▸ Required work
Please copy all of the records exactly, leaving nothing out.

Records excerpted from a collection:
⁂
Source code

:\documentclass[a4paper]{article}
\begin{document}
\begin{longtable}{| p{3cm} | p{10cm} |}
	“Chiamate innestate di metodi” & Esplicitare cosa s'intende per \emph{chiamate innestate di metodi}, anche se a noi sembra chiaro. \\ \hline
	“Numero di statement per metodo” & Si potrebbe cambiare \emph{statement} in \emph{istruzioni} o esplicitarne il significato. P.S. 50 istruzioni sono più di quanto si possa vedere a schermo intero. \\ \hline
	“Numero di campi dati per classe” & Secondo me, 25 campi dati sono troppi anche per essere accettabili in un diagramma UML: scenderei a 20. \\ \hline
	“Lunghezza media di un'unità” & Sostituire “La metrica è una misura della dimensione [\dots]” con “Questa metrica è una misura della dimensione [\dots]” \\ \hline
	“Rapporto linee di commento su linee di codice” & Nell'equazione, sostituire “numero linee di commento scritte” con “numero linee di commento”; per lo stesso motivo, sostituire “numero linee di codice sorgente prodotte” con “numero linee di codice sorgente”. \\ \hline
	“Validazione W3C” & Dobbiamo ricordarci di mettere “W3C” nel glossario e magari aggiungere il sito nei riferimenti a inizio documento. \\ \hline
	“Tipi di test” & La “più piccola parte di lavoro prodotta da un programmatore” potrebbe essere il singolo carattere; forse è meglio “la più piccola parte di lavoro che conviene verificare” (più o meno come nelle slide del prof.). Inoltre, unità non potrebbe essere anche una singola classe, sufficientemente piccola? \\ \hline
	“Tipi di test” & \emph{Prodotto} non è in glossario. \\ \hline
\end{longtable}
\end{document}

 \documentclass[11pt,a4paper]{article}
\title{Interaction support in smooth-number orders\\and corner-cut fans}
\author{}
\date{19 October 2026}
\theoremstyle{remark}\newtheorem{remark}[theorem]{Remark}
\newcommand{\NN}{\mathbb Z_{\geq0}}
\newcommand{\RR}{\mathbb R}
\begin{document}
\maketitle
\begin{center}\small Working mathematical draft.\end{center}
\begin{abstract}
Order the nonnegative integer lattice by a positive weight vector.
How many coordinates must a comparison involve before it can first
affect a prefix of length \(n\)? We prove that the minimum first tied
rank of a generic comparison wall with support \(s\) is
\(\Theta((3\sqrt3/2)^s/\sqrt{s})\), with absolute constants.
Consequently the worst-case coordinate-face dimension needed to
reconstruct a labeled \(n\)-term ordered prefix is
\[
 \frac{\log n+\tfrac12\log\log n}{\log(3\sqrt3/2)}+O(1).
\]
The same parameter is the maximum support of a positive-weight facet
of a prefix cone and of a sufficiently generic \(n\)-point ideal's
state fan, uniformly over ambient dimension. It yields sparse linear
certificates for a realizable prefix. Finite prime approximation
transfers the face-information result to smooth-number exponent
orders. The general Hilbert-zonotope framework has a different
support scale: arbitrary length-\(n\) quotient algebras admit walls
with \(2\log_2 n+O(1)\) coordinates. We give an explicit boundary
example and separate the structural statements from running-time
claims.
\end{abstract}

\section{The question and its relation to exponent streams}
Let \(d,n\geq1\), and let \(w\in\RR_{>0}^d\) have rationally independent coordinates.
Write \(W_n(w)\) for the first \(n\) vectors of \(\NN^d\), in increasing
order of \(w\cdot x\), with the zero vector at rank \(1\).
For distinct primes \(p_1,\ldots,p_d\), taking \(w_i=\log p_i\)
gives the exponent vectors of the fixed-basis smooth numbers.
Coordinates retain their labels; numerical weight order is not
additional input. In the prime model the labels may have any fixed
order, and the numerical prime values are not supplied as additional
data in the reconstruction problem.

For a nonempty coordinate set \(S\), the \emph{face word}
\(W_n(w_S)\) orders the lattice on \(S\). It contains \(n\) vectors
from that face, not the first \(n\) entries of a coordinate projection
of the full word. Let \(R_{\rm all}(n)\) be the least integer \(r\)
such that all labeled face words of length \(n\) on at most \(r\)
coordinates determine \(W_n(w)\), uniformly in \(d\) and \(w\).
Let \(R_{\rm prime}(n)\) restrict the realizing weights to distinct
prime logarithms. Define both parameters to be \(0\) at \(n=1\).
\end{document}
⁂
▸ The completed task
Source code

:\documentclass[a4paper]{article}
\begin{document}
\begin{longtable}{| p{3cm} | p{10cm} |}
	“Chiamate innestate di metodi” & Esplicitare cosa s'intende per \emph{chiamate innestate di metodi}, anche se a noi sembra chiaro. \\ \hline
	“Numero di statement per metodo” & Si potrebbe cambiare \emph{statement} in \emph{istruzioni} o esplicitarne il significato. P.S. 50 istruzioni sono più di quanto si possa vedere a schermo intero. \\ \hline
	“Numero di campi dati per classe” & Secondo me, 25 campi dati sono troppi anche per essere accettabili in un diagramma UML: scenderei a 20. \\ \hline
	“Lunghezza media di un'unità” & Sostituire “La metrica è una misura della dimensione [\dots]” con “Questa metrica è una misura della dimensione [\dots]” \\ \hline
	“Rapporto linee di commento su linee di codice” & Nell'equazione, sostituire “numero linee di commento scritte” con “numero linee di commento”; per lo stesso motivo, sostituire “numero linee di codice sorgente prodotte” con “numero linee di codice sorgente”. \\ \hline
	“Validazione W3C” & Dobbiamo ricordarci di mettere “W3C” nel glossario e magari aggiungere il sito nei riferimenti a inizio documento. \\ \hline
	“Tipi di test” & La “più piccola parte di lavoro prodotta da un programmatore” potrebbe essere il singolo carattere; forse è meglio “la più piccola parte di lavoro che conviene verificare” (più o meno come nelle slide del prof.). Inoltre, unità non potrebbe essere anche una singola classe, sufficientemente piccola? \\ \hline
	“Tipi di test” & \emph{Prodotto} non è in glossario. \\ \hline
\end{longtable}
\end{document}

 \documentclass[11pt,a4paper]{article}
\title{Interaction support in smooth-number orders\\and corner-cut fans}
\author{}
\date{19 October 2026}
\theoremstyle{remark}\newtheorem{remark}[theorem]{Remark}
\newcommand{\NN}{\mathbb Z_{\geq0}}
\newcommand{\RR}{\mathbb R}
\begin{document}
\maketitle
\begin{center}\small Working mathematical draft.\end{center}
\begin{abstract}
Order the nonnegative integer lattice by a positive weight vector.
How many coordinates must a comparison involve before it can first
affect a prefix of length \(n\)? We prove that the minimum first tied
rank of a generic comparison wall with support \(s\) is
\(\Theta((3\sqrt3/2)^s/\sqrt{s})\), with absolute constants.
Consequently the worst-case coordinate-face dimension needed to
reconstruct a labeled \(n\)-term ordered prefix is
\[
 \frac{\log n+\tfrac12\log\log n}{\log(3\sqrt3/2)}+O(1).
\]
The same parameter is the maximum support of a positive-weight facet
of a prefix cone and of a sufficiently generic \(n\)-point ideal's
state fan, uniformly over ambient dimension. It yields sparse linear
certificates for a realizable prefix. Finite prime approximation
transfers the face-information result to smooth-number exponent
orders. The general Hilbert-zonotope framework has a different
support scale: arbitrary length-\(n\) quotient algebras admit walls
with \(2\log_2 n+O(1)\) coordinates. We give an explicit boundary
example and separate the structural statements from running-time
claims.
\end{abstract}

\section{The question and its relation to exponent streams}
Let \(d,n\geq1\), and let \(w\in\RR_{>0}^d\) have rationally independent coordinates.
Write \(W_n(w)\) for the first \(n\) vectors of \(\NN^d\), in increasing
order of \(w\cdot x\), with the zero vector at rank \(1\).
For distinct primes \(p_1,\ldots,p_d\), taking \(w_i=\log p_i\)
gives the exponent vectors of the fixed-basis smooth numbers.
Coordinates retain their labels; numerical weight order is not
additional input. In the prime model the labels may have any fixed
order, and the numerical prime values are not supplied as additional
data in the reconstruction problem.

For a nonempty coordinate set \(S\), the \emph{face word}
\(W_n(w_S)\) orders the lattice on \(S\). It contains \(n\) vectors
from that face, not the first \(n\) entries of a coordinate projection
of the full word. Let \(R_{\rm all}(n)\) be the least integer \(r\)
such that all labeled face words of length \(n\) on at most \(r\)
coordinates determine \(W_n(w)\), uniformly in \(d\) and \(w\).
Let \(R_{\rm prime}(n)\) restrict the realizing weights to distinct
prime logarithms. Define both parameters to be \(0\) at \(n=1\).
\end{document}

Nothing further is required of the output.